WHAT TO WORK ON: Could you please reproduce every record below exactly, leaving out the pictures?

DATASET CONTENT:
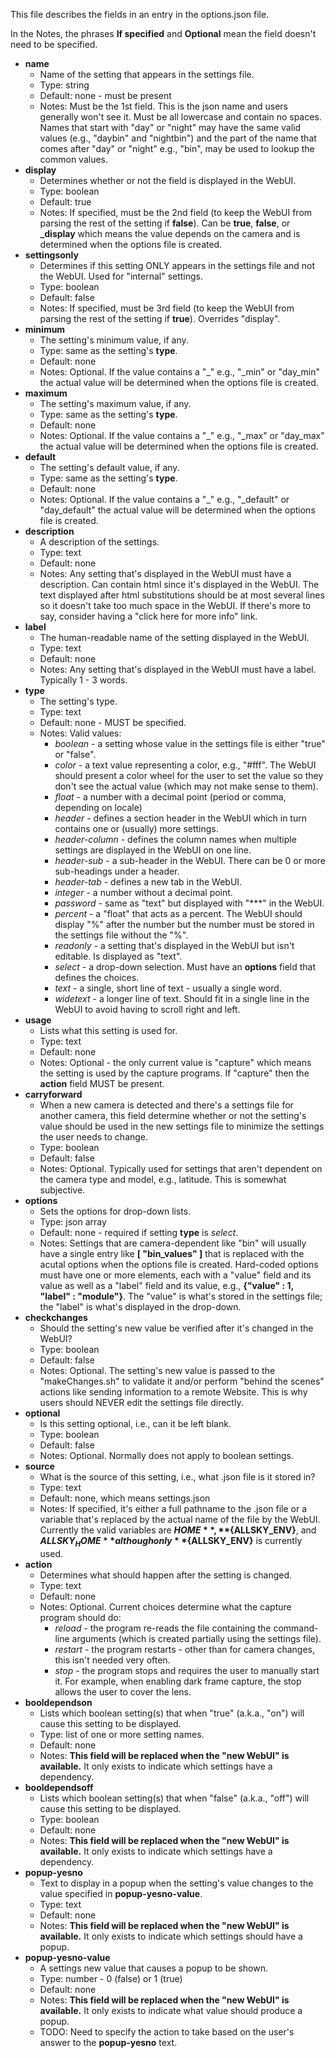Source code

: This file describes the fields in an entry in the options.json file.

In the Notes, the phrases **If specified** and **Optional** mean the field doesn't need to be specified.

* **name**
    * Name of the setting that appears in the settings file.
    * Type: string
    * Default: none - must be present
    * Notes: Must be the 1st field.  This is the json name and users generally won't see it.  Must be all lowercase and contain no spaces.  Names that start with "day" or "night" may have the same valid values (e.g., "daybin" and "nightbin") and the part of the name that comes after "day" or "night" e.g., "bin", may be used to lookup the common values.
* **display**
    * Determines whether or not the field is displayed in the WebUI. 
    * Type: boolean
    * Default: true
    * Notes: If specified, must be the 2nd field (to keep the WebUI from parsing the rest of the setting if **false**).  Can be **true**, **false**, or **&lowbar;display** which means the value depends on the camera and is determined when the options file is created.
* **settingsonly**
    * Determines if this setting ONLY appears in the settings file and not the WebUI.  Used for "internal" settings.
    * Type: boolean
    * Default: false
    * Notes: If specified, must be 3rd field (to keep the WebUI from parsing the rest of the setting if **true**).  Overrides "display".
* **minimum**
    * The setting's minimum value, if any.
    * Type: same as the setting's **type**.
    * Default: none
    * Notes: Optional.  If the value contains a "&lowbar;" e.g., "&lowbar;min" or "day&lowbar;min" the actual value will be determined when the options file is created.
* **maximum**
    * The setting's maximum value, if any.
    * Type: same as the setting's **type**.
    * Default: none
    * Notes: Optional.  If the value contains a "&lowbar;" e.g., "&lowbar;max" or "day&lowbar;max" the actual value will be determined when the options file is created.
* **default**
    * The setting's default value, if any.
    * Type: same as the setting's **type**.
    * Default: none
    * Notes: Optional.  If the value contains a "&lowbar;" e.g., "&lowbar;default" or "day&lowbar;default" the actual value will be determined when the options file is created.
* **description**
    * A description of the settings.
    * Type: text
    * Default: none
    * Notes: Any setting that's displayed in the WebUI must have a description.  Can contain html since it's displayed in the WebUI.  The text displayed after html substitutions should be at most several lines so it doesn't take too much space in the WebUI.  If there's more to say, consider having a "click here for more info" link.
* **label**
    * The human-readable name of the setting displayed in the WebUI.
    * Type: text
    * Default: none
    * Notes: Any setting that's displayed in the WebUI must have a label.  Typically 1 - 3 words.
* **type**
    * The setting's type.
    * Type: text
    * Default: none - MUST be specified.
    * Notes: Valid values:
        * _boolean_ - a setting whose value in the settings file is either "true" or "false".
        * _color_ - a text value representing a color, e.g., "#fff".  The WebUI should present a color wheel for the user to set the value so they don't see the actual value (which may not make sense to them).
        * _float_ - a number with a decimal point (period or comma, depending on locale)
        * _header_ - defines a section header in the WebUI which in turn contains one or (usually) more settings.
        * _header-column_ - defines the column names when multiple settings are displayed in the WebUI on one line.
        * _header-sub_ - a sub-header in the WebUI.  There can be 0 or more sub-headings under a header.
        * _header-tab_ - defines a new tab in the WebUI.
        * _integer_ - a number without a decimal point.
        * _password_ - same as "text" but displayed with "&ast;&ast;&ast;" in the WebUI.
        * _percent_ - a "float" that acts as a percent.  The WebUI should display "%" after the number but the number must be stored in the settings file without the "%".
        * _readonly_ - a setting that's displayed in the WebUI but isn't editable.  Is displayed as "text".
        * _select_ - a drop-down selection.  Must have an **options** field that defines the choices.
        * _text_ - a single, short line of text - usually a single word.
        * _widetext_ - a longer line of text.  Should fit in a single line in the WebUI to avoid having to scroll right and left.
* **usage**
    * Lists what this setting is used for.
    * Type: text
    * Default: none
    * Notes: Optional - the only current value is "capture" which means the setting is used by the capture programs.  If "capture" then the **action** field MUST be present.
* **carryforward**
    * When a new camera is detected and there's a settings file for another camera, this field determine whether or not the setting's value should be used in the new settings file to minimize the settings the user needs to change.
    * Type: boolean
    * Default: false
    * Notes: Optional.  Typically used for settings that aren't dependent on the camera type and model, e.g., latitude.  This is somewhat subjective.
* **options**
    * Sets the options for drop-down lists.
    * Type: json array
    * Default: none - required if setting **type** is _select_.
    * Notes: Settings that are camera-dependent like "bin" will usually have a single entry like **[ "bin_values" ]** that is replaced with the acutal options when the options file is created.  Hard-coded options must have one or more elements, each with a "value" field and its value as well as a "label" field and its value, e.g., **{"value" : 1, "label" : "module"}**.  The "value" is what's stored in the settings file; the "label" is what's displayed in the drop-down.
* **checkchanges**
    * Should the setting's new value be verified after it's changed in the WebUI?
    * Type: boolean
    * Default: false
    * Notes: Optional.  The setting's new value is passed to the "makeChanges.sh" to validate it and/or perform "behind the scenes" actions like sending information to a remote Website.  This is why users should NEVER edit the settings file directly.
* **optional**
    * Is this setting optional, i.e., can it be left blank.
    * Type: boolean
    * Default: false
    * Notes: Optional.  Normally does not apply to boolean settings.
* **source**
    * What is the source of this setting, i.e., what .json file is it stored in?
    * Type: text
    * Default: none, which means settings.json
    * Notes: If specified, it's either a full pathname to the .json file or a variable that's replaced by the actual name of the file by the WebUI.  Currently the valid variables are **${HOME}**, **${ALLSKY_ENV}**, and **${ALLSKY_HOME}** although only **${ALLSKY_ENV}** is currently used.
* **action**
    * Determines what should happen after the setting is changed.
    * Type: text
    * Default: none
    * Notes: Optional.  Current choices determine what the capture program should do:
        * _reload_ - the program re-reads the file containing the command-line arguments (which is created partially using the settings file).
        * _restart_ - the program restarts - other than for camera changes, this isn't needed very often.
        * _stop_ - the program stops and requires the user to manually start it.  For example, when enabling dark frame capture, the stop allows the user to cover the lens.
* **booldependson**
    * Lists which boolean setting(s) that when "true" (a.k.a., "on") will cause this setting to be displayed.
    * Type: list of one or more setting names.
    * Default: none
    * Notes: **This field will be replaced when the "new WebUI" is available.**  It only exists to indicate which settings have a dependency.
* **booldependsoff**
    * Lists which boolean setting(s) that when "false" (a.k.a., "off") will cause this setting to be displayed.
    * Type: boolean
    * Default: none
    * Notes: **This field will be replaced when the "new WebUI" is available.**  It only exists to indicate which settings have a dependency.
* **popup-yesno**
    * Text to display in a popup when the setting's value changes to the value specified in **popup-yesno-value**.
    * Type: text
    * Default: none
    * Notes: **This field will be replaced when the "new WebUI" is available.**  It only exists to indicate which settings should have a popup.
* **popup-yesno-value**
    * A settings new value that causes a popup to be shown.
    * Type: number - 0 (false) or 1 (true)
    * Default: none
    * Notes: **This field will be replaced when the "new WebUI" is available.**  It only exists to indicate what value should produce a popup.
    * TODO: Need to specify the action to take based on the user's answer to the **popup-yesno** text.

OUTPUT OF THE EXERCISE:
Source code

: This file describes the fields in an entry in the options.json file.

In the Notes, the phrases **If specified** and **Optional** mean the field doesn't need to be specified.

* **name**
    * Name of the setting that appears in the settings file.
    * Type: string
    * Default: none - must be present
    * Notes: Must be the 1st field.  This is the json name and users generally won't see it.  Must be all lowercase and contain no spaces.  Names that start with "day" or "night" may have the same valid values (e.g., "daybin" and "nightbin") and the part of the name that comes after "day" or "night" e.g., "bin", may be used to lookup the common values.
* **display**
    * Determines whether or not the field is displayed in the WebUI. 
    * Type: boolean
    * Default: true
    * Notes: If specified, must be the 2nd field (to keep the WebUI from parsing the rest of the setting if **false**).  Can be **true**, **false**, or **&lowbar;display** which means the value depends on the camera and is determined when the options file is created.
* **settingsonly**
    * Determines if this setting ONLY appears in the settings file and not the WebUI.  Used for "internal" settings.
    * Type: boolean
    * Default: false
    * Notes: If specified, must be 3rd field (to keep the WebUI from parsing the rest of the setting if **true**).  Overrides "display".
* **minimum**
    * The setting's minimum value, if any.
    * Type: same as the setting's **type**.
    * Default: none
    * Notes: Optional.  If the value contains a "&lowbar;" e.g., "&lowbar;min" or "day&lowbar;min" the actual value will be determined when the options file is created.
* **maximum**
    * The setting's maximum value, if any.
    * Type: same as the setting's **type**.
    * Default: none
    * Notes: Optional.  If the value contains a "&lowbar;" e.g., "&lowbar;max" or "day&lowbar;max" the actual value will be determined when the options file is created.
* **default**
    * The setting's default value, if any.
    * Type: same as the setting's **type**.
    * Default: none
    * Notes: Optional.  If the value contains a "&lowbar;" e.g., "&lowbar;default" or "day&lowbar;default" the actual value will be determined when the options file is created.
* **description**
    * A description of the settings.
    * Type: text
    * Default: none
    * Notes: Any setting that's displayed in the WebUI must have a description.  Can contain html since it's displayed in the WebUI.  The text displayed after html substitutions should be at most several lines so it doesn't take too much space in the WebUI.  If there's more to say, consider having a "click here for more info" link.
* **label**
    * The human-readable name of the setting displayed in the WebUI.
    * Type: text
    * Default: none
    * Notes: Any setting that's displayed in the WebUI must have a label.  Typically 1 - 3 words.
* **type**
    * The setting's type.
    * Type: text
    * Default: none - MUST be specified.
    * Notes: Valid values:
        * _boolean_ - a setting whose value in the settings file is either "true" or "false".
        * _color_ - a text value representing a color, e.g., "#fff".  The WebUI should present a color wheel for the user to set the value so they don't see the actual value (which may not make sense to them).
        * _float_ - a number with a decimal point (period or comma, depending on locale)
        * _header_ - defines a section header in the WebUI which in turn contains one or (usually) more settings.
        * _header-column_ - defines the column names when multiple settings are displayed in the WebUI on one line.
        * _header-sub_ - a sub-header in the WebUI.  There can be 0 or more sub-headings under a header.
        * _header-tab_ - defines a new tab in the WebUI.
        * _integer_ - a number without a decimal point.
        * _password_ - same as "text" but displayed with "&ast;&ast;&ast;" in the WebUI.
        * _percent_ - a "float" that acts as a percent.  The WebUI should display "%" after the number but the number must be stored in the settings file without the "%".
        * _readonly_ - a setting that's displayed in the WebUI but isn't editable.  Is displayed as "text".
        * _select_ - a drop-down selection.  Must have an **options** field that defines the choices.
        * _text_ - a single, short line of text - usually a single word.
        * _widetext_ - a longer line of text.  Should fit in a single line in the WebUI to avoid having to scroll right and left.
* **usage**
    * Lists what this setting is used for.
    * Type: text
    * Default: none
    * Notes: Optional - the only current value is "capture" which means the setting is used by the capture programs.  If "capture" then the **action** field MUST be present.
* **carryforward**
    * When a new camera is detected and there's a settings file for another camera, this field determine whether or not the setting's value should be used in the new settings file to minimize the settings the user needs to change.
    * Type: boolean
    * Default: false
    * Notes: Optional.  Typically used for settings that aren't dependent on the camera type and model, e.g., latitude.  This is somewhat subjective.
* **options**
    * Sets the options for drop-down lists.
    * Type: json array
    * Default: none - required if setting **type** is _select_.
    * Notes: Settings that are camera-dependent like "bin" will usually have a single entry like **[ "bin_values" ]** that is replaced with the acutal options when the options file is created.  Hard-coded options must have one or more elements, each with a "value" field and its value as well as a "label" field and its value, e.g., **{"value" : 1, "label" : "module"}**.  The "value" is what's stored in the settings file; the "label" is what's displayed in the drop-down.
* **checkchanges**
    * Should the setting's new value be verified after it's changed in the WebUI?
    * Type: boolean
    * Default: false
    * Notes: Optional.  The setting's new value is passed to the "makeChanges.sh" to validate it and/or perform "behind the scenes" actions like sending information to a remote Website.  This is why users should NEVER edit the settings file directly.
* **optional**
    * Is this setting optional, i.e., can it be left blank.
    * Type: boolean
    * Default: false
    * Notes: Optional.  Normally does not apply to boolean settings.
* **source**
    * What is the source of this setting, i.e., what .json file is it stored in?
    * Type: text
    * Default: none, which means settings.json
    * Notes: If specified, it's either a full pathname to the .json file or a variable that's replaced by the actual name of the file by the WebUI.  Currently the valid variables are **${HOME}**, **${ALLSKY_ENV}**, and **${ALLSKY_HOME}** although only **${ALLSKY_ENV}** is currently used.
* **action**
    * Determines what should happen after the setting is changed.
    * Type: text
    * Default: none
    * Notes: Optional.  Current choices determine what the capture program should do:
        * _reload_ - the program re-reads the file containing the command-line arguments (which is created partially using the settings file).
        * _restart_ - the program restarts - other than for camera changes, this isn't needed very often.
        * _stop_ - the program stops and requires the user to manually start it.  For example, when enabling dark frame capture, the stop allows the user to cover the lens.
* **booldependson**
    * Lists which boolean setting(s) that when "true" (a.k.a., "on") will cause this setting to be displayed.
    * Type: list of one or more setting names.
    * Default: none
    * Notes: **This field will be replaced when the "new WebUI" is available.**  It only exists to indicate which settings have a dependency.
* **booldependsoff**
    * Lists which boolean setting(s) that when "false" (a.k.a., "off") will cause this setting to be displayed.
    * Type: boolean
    * Default: none
    * Notes: **This field will be replaced when the "new WebUI" is available.**  It only exists to indicate which settings have a dependency.
* **popup-yesno**
    * Text to display in a popup when the setting's value changes to the value specified in **popup-yesno-value**.
    * Type: text
    * Default: none
    * Notes: **This field will be replaced when the "new WebUI" is available.**  It only exists to indicate which settings should have a popup.
* **popup-yesno-value**
    * A settings new value that causes a popup to be shown.
    * Type: number - 0 (false) or 1 (true)
    * Default: none
    * Notes: **This field will be replaced when the "new WebUI" is available.**  It only exists to indicate what value should produce a popup.
    * TODO: Need to specify the action to take based on the user's answer to the **popup-yesno** text.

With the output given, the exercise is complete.